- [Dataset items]
====
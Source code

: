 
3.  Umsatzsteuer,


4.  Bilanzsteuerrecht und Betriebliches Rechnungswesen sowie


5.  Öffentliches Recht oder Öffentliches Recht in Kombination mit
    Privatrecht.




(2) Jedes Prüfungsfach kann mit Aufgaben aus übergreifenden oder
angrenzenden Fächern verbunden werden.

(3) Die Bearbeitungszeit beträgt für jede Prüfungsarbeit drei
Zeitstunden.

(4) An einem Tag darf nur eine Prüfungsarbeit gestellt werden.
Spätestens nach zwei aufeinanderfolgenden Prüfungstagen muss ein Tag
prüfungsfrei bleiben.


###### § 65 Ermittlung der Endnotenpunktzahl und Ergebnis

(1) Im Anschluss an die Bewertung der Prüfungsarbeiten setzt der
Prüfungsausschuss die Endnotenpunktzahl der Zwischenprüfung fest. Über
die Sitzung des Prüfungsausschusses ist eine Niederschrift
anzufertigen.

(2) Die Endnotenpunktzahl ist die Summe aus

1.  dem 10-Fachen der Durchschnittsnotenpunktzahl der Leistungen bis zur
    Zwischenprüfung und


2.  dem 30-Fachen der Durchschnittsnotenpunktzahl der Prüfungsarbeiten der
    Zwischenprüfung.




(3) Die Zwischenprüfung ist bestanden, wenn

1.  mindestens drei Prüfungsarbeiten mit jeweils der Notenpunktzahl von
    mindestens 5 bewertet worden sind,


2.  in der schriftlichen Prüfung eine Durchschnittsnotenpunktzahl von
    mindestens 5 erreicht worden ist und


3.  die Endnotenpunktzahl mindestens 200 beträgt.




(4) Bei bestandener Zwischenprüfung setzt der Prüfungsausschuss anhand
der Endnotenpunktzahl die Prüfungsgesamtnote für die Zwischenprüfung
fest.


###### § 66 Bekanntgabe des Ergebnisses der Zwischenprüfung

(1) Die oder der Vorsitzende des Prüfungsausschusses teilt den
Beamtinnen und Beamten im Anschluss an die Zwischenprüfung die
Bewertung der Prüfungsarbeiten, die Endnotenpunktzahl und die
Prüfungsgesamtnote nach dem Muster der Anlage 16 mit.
====
Write out the lines above, starting at the line that contains "Bewertung der Prüfungsarbeiten, die" and ending with the final line, and nothing else; copy them exactly.

- [WRITTEN RESPONSE]
Bewertung der Prüfungsarbeiten, die Endnotenpunktzahl und die
Prüfungsgesamtnote nach dem Muster der Anlage 16 mit.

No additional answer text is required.